The safety and scientific validity of this study is the responsibility of the study sponsor and investigators. Listing a study does not mean it has been evaluated by the U.S. Federal Government. Know the risks and potential benefits of clinical studies and talk to your health care provider before participating.
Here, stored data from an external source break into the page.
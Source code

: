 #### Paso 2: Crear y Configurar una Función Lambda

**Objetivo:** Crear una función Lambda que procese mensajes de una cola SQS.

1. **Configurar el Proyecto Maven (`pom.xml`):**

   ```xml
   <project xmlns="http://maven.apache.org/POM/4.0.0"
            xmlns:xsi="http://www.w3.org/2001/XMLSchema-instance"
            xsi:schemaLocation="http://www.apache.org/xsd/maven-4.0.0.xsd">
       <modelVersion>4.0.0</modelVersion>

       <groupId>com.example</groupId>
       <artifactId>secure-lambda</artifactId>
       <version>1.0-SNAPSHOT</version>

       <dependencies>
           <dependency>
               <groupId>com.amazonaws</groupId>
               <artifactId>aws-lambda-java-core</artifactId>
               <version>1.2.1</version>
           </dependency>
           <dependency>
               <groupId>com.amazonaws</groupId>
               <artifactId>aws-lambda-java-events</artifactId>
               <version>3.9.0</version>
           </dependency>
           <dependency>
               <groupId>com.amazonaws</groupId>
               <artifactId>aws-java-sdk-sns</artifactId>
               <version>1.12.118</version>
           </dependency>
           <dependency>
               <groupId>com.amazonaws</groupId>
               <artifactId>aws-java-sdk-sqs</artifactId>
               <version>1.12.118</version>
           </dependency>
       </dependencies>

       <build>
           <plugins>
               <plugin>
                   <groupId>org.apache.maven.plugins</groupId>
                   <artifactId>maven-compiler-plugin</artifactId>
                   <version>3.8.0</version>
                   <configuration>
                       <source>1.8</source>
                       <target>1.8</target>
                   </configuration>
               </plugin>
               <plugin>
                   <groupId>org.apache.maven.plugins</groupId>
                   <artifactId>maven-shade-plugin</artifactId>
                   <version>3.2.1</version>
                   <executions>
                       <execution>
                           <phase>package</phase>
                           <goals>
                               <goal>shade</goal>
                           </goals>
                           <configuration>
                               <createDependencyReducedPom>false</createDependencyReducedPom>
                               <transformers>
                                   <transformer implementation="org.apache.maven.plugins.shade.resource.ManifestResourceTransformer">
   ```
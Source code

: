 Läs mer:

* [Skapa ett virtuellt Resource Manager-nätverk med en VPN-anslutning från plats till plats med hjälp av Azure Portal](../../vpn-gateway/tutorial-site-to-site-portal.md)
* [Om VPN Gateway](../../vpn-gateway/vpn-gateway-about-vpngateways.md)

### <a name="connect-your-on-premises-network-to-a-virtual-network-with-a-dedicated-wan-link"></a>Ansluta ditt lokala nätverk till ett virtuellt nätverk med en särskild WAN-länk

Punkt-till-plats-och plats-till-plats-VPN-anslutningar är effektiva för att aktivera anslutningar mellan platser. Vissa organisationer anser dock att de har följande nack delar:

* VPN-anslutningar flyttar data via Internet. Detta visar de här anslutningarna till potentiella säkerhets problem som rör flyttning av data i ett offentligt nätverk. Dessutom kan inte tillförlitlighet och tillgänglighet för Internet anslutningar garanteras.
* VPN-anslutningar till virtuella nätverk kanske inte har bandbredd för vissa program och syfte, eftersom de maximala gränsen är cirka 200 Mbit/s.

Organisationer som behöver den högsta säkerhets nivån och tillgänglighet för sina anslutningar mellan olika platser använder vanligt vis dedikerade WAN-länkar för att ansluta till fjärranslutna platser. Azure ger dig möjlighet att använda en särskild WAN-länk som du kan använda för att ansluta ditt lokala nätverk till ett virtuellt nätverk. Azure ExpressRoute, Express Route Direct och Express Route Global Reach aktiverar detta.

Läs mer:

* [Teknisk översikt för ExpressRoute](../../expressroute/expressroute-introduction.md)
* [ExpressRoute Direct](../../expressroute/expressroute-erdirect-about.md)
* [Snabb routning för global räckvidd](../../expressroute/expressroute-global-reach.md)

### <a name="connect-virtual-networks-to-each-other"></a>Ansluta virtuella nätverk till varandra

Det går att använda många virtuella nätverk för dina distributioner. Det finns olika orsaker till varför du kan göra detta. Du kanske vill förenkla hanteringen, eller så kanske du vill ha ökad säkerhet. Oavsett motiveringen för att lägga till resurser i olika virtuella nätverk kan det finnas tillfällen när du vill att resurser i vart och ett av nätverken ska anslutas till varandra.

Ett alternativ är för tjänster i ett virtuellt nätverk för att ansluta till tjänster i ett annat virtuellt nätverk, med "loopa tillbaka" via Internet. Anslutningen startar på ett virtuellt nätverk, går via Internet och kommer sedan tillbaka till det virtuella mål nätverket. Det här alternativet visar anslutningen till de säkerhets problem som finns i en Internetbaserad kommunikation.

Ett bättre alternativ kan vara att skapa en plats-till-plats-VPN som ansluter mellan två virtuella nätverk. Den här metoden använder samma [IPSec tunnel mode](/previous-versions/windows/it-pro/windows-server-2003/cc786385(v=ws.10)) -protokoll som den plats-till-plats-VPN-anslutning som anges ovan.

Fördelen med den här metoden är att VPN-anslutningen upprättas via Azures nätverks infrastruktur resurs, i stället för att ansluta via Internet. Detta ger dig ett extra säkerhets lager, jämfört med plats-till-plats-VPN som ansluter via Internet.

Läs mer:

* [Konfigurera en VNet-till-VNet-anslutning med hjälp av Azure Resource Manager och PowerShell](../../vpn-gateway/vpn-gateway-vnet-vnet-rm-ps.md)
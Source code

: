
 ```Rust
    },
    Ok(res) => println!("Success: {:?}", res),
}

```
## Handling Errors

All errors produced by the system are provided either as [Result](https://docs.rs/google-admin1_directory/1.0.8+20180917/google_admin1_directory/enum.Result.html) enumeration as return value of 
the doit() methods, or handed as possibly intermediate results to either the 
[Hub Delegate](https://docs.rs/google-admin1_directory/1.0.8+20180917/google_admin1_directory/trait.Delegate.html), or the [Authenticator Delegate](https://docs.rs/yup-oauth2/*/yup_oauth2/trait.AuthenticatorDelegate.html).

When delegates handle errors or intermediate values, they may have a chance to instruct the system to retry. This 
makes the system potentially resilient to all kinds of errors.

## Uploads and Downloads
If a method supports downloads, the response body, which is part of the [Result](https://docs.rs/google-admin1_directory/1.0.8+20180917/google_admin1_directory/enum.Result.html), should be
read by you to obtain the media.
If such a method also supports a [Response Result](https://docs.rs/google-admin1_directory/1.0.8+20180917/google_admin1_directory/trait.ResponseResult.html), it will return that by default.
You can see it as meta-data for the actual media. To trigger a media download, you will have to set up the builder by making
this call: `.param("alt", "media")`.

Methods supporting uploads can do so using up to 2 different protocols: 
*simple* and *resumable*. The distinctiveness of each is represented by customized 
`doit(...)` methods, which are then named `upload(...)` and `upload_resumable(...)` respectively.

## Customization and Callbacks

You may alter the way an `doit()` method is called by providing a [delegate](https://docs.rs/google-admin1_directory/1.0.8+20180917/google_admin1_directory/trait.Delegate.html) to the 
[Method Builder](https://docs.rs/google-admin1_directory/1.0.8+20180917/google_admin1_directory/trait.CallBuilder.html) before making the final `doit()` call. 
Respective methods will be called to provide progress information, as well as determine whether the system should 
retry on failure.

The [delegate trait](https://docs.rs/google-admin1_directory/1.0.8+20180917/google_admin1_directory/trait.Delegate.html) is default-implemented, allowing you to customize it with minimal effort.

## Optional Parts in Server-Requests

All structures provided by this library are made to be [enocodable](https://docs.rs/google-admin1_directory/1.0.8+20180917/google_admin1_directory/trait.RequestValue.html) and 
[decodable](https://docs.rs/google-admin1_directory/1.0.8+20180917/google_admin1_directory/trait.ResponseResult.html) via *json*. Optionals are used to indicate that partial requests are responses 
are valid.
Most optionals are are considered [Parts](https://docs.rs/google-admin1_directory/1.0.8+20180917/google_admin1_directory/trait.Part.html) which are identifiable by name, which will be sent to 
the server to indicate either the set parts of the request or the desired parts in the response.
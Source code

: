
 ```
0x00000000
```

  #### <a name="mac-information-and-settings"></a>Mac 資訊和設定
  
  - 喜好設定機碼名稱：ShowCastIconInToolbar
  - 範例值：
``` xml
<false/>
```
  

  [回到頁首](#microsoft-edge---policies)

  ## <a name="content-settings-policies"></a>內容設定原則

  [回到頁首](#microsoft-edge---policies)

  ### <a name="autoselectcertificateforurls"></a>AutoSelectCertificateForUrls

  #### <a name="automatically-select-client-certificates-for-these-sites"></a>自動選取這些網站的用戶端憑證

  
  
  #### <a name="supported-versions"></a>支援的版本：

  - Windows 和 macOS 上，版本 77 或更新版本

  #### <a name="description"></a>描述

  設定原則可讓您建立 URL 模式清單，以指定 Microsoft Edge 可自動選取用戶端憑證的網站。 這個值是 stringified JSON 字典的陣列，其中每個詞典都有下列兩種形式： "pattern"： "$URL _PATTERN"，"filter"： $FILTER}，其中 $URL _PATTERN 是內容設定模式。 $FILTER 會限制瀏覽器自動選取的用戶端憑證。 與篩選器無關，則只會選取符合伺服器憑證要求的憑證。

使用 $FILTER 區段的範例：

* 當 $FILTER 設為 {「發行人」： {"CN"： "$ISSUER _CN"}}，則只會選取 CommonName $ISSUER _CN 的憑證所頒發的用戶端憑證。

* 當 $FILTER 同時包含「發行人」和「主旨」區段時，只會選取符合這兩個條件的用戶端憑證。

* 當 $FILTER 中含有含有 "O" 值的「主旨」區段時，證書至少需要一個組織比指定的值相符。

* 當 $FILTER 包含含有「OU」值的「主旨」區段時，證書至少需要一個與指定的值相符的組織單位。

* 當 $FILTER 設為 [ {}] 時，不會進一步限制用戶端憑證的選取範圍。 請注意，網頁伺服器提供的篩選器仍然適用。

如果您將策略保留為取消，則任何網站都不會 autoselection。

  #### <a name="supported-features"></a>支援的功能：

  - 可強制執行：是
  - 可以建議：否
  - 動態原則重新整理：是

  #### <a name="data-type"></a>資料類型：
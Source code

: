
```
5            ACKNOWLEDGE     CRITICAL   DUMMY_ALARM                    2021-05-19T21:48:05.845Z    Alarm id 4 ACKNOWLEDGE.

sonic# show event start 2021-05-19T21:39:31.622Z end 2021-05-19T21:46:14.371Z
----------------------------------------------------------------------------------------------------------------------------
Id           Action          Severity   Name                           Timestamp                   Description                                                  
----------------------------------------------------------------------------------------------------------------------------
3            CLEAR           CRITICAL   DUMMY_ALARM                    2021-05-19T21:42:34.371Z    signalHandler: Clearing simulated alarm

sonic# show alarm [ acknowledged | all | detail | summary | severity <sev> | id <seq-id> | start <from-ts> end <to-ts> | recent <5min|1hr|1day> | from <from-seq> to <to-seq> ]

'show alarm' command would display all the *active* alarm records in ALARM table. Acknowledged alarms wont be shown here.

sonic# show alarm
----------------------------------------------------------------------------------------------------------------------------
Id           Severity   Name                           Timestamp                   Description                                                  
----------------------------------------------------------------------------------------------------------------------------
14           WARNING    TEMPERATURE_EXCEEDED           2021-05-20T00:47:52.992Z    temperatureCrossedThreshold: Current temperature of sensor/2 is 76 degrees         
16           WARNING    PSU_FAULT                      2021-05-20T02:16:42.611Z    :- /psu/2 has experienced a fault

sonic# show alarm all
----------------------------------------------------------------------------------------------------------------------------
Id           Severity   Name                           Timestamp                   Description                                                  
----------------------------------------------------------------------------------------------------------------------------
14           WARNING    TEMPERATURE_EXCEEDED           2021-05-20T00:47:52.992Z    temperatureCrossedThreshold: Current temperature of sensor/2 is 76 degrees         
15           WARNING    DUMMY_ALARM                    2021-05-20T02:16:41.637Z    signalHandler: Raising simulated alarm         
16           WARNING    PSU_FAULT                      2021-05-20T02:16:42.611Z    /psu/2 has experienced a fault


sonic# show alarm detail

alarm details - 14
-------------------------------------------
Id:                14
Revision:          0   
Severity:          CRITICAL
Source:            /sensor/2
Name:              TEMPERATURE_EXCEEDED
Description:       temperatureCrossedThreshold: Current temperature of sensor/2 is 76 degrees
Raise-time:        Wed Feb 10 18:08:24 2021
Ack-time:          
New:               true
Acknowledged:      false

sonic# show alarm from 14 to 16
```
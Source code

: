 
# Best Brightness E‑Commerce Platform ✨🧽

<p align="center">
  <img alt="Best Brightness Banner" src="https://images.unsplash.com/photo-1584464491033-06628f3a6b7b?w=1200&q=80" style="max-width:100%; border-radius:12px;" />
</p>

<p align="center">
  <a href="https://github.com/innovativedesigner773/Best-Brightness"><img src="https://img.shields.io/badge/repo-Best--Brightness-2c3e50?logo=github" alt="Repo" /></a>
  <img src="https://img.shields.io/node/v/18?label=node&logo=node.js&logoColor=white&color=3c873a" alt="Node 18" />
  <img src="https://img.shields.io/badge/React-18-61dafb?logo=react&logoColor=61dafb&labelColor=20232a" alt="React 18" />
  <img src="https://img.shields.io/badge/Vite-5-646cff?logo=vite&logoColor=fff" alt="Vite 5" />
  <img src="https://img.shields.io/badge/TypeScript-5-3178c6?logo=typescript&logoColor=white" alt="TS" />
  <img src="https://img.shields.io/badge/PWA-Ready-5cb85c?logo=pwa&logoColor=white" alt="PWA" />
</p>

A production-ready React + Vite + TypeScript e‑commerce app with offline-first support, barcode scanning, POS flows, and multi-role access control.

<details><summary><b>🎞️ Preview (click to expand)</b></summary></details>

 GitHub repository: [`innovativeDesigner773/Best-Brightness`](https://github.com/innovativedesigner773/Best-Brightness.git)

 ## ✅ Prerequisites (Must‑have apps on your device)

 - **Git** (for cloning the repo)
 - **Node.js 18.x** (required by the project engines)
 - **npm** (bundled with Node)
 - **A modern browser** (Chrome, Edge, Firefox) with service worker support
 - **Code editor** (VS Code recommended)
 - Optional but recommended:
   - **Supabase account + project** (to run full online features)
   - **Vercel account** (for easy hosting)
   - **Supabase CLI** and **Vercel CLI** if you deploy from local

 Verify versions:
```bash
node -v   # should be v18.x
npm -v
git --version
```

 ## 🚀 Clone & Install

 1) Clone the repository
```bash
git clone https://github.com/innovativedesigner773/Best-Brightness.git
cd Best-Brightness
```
Read our disclaimer for details.
 
ClinicalTrials.gov Identifier: NCT05200936
Recruitment Status : Recruiting
First Posted : January 21, 2022
Last Update Posted : June 21, 2022
Sponsor:
Information provided by (Responsible Party):
Mind Medicine, Inc.

Tracking Information
First Submitted Date  ICMJE December 21, 2021
First Posted Date  ICMJE January 21, 2022
Last Update Posted Date June 21, 2022
Actual Study Start Date  ICMJE December 17, 2021
Estimated Primary Completion Date September 30, 2023   (Final data collection date for primary outcome measure)
Current Primary Outcome Measures  ICMJE
 (submitted: January 7, 2022)
Change in Adult Attention-Deficit/Hyperactivity Disorder (ADHD) Symptoms [ Time Frame: 6 weeks ]
Mean change from baseline in Attention-Deficit/Hyperactivity Disorder (ADHD) Symptoms
Original Primary Outcome Measures  ICMJE Same as current
Change History
Current Secondary Outcome Measures  ICMJE
 (submitted: January 7, 2022)
  • Changes in Adult Attention-Deficit/Hyperactivity Disorder (ADHD) Investigator Symptom Rating Scale (AISRS) Symptoms [ Time Frame: 6 weeks ]
    Change from baseline in Adult Attention-Deficit/Hyperactivity Disorder (ADHD) Investigator Symptom Rating Scale (AISRS) after 1 week (2 doses) of treatment.
  • Number of patients who experience a decrease in the Clinical Global Impressions Scale (CGI-S) [ Time Frame: 6 weeks ]
    Occurrence of patients who experience at least a 1-point decrease in the Clinical Global Impressions Scale (CGI-S)
  • Changes in patient self-assessment of Adult attention-Deficit/Hyperactivity Disorder (ADHD) symptoms [ Time Frame: 6 weeks ]
    Change from baseline in patient self-assessment by the Adult Attention-Deficit/Hyperactivity Disorder (ADHD) Self-Report Scale (ASRS)
  • Changes in patient self-assessment of Adult Attention-Deficit/Hyperactivity Disorder(ADHD) symptoms [ Time Frame: 6 weeks ]
    Change from baseline in patient self-assessment by the Connors' Adult Attention-Deficit/Hyperactivity Disorder (ADHD) Rating Scale (CAARS).
Original Secondary Outcome Measures  ICMJE Same as current
Current Other Pre-specified Outcome Measures
 (submitted: January 7, 2022)
  • Incidence of Treatment-Emergent Adverse Events [Safety and Tolerability] [ Time Frame: 10 weeks ]
    Psychological and/or clinical adverse events.
  • Pharmacokinetic Outcomes [ Time Frame: 6 weeks ]
    Maximum Plasma Concentration [Cmax] of MM-120 in the blood.
Original Other Pre-specified Outcome Measures Same as current
 
Descriptive Information
Brief Title  ICMJE Safety and Efficacy of Low Dose MM-120 for ADHD Proof of Concept Trial
Official Title  ICMJE Safety and Efficacy of Repeated Low Dose d-Lysergic Acid Diethylamide (LSD) D-tartrate (MM-120) as Treatment for ADHD in Adults: a Multi-center, Randomized, Double-blind, Placebo-controlled Phase 2a Proof of Concept Trial
Brief Summary This study measures the safety and efficacy of repeated low dose MM-120 as treatment for ADHD in adults: a multi-center, randomized, double-blind, placebo-controlled
Detailed Description

This study is a multi-center, randomized, double-blind, placebo-controlled Phase 2a study of low dose MM-120 (20 μg) compared with a placebo administered for 6 weeks (twice a week on a 3/4-day schedule).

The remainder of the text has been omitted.